In 1889 the Universities (Scotland) Act was passed allowing women to be admitted to Scottish universities for the first time. Philip matriculated at the University of Edinburgh and received her degree for her previous studies. On 13 April 1893 she and seven other women graduated from the University, becoming the first women to do so. A report on the graduation ceremony noted "a large attendance of the general public, many of whom were doubtless draw thither to witness the spectacle, seen for the first time in the history of this university, of ladies taking their places (one lady with distinction) among the graduates."

Philip trained to teach at St George's Training College for Women Teachers, and taught at the St George's High School for Girls in Edinburgh until her marriage in 1893.

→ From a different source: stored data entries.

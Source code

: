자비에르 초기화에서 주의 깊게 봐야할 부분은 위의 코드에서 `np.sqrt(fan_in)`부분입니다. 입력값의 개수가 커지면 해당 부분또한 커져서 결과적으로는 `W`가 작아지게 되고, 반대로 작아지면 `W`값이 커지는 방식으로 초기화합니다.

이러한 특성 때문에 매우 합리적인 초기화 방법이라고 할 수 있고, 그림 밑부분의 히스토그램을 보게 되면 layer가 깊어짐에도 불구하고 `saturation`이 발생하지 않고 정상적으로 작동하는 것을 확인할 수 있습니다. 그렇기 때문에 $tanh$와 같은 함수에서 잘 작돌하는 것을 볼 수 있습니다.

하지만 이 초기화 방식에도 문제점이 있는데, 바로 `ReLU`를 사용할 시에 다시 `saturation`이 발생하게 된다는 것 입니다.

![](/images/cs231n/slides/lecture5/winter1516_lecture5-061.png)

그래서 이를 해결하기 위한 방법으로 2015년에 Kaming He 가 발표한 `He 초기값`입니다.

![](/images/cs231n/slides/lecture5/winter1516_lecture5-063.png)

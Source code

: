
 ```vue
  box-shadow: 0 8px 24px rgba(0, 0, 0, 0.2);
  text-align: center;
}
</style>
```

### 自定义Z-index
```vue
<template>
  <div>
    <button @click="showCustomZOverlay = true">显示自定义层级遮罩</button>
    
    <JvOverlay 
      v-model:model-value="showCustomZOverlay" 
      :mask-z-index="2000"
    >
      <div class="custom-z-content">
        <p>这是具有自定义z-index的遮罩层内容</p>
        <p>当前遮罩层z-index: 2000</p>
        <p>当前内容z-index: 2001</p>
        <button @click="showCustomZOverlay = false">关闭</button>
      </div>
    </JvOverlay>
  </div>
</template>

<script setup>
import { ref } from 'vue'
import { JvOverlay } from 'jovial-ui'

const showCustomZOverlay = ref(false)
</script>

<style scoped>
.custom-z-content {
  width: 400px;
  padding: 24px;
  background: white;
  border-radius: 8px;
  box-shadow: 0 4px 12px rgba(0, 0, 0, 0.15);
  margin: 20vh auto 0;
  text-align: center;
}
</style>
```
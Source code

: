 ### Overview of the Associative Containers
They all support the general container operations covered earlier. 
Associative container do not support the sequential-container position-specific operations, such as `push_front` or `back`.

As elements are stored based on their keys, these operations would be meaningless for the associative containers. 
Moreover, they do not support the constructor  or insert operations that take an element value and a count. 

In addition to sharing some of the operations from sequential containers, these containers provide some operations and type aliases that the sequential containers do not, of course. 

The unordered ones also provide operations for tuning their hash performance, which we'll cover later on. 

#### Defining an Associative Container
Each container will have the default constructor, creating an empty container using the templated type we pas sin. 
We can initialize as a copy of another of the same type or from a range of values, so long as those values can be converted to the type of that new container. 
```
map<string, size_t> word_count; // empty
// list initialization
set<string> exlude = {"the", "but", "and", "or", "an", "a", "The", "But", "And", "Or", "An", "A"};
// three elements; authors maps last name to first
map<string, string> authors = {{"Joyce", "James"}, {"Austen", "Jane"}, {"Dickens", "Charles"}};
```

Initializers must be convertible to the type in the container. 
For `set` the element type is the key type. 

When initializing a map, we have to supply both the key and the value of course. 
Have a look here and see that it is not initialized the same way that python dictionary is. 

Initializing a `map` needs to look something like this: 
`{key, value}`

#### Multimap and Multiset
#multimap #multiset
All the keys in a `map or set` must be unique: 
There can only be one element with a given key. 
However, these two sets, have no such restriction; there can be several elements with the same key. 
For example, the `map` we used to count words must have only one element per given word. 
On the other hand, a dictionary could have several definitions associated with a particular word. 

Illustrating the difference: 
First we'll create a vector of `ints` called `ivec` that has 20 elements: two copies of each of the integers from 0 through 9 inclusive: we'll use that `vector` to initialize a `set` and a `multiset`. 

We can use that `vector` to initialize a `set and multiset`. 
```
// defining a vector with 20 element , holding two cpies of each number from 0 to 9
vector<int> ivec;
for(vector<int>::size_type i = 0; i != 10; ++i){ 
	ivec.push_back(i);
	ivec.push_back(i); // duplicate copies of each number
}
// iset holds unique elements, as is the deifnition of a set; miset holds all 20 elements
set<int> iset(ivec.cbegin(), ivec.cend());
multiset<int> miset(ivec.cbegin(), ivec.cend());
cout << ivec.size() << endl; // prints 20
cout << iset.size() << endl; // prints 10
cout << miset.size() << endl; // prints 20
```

== Edinburgh Mathematical Society ==
In December 1886 Philips became the first female member of the Edinburgh Mathematical Society despite not having a formal university degree. She withdrew her membership upon marriage in 1893, still the only woman member of the society.

== Anniversary ==
In 1943, the University of Edinburgh marked the fiftieth anniversary of that first group of women graduates, and three of eight attended the ceremony as honoured guests on the platform: Flora Philip, Maude Elizabeth Newbigin, Amelia Hutchison Stirling. Philip died later that year.

== Personal life ==
Philip married lawyer George Stewart in 1893. They had four children. She died in 1943 at a nursing home, aged 78 years, and is buried in Dean Cemetery.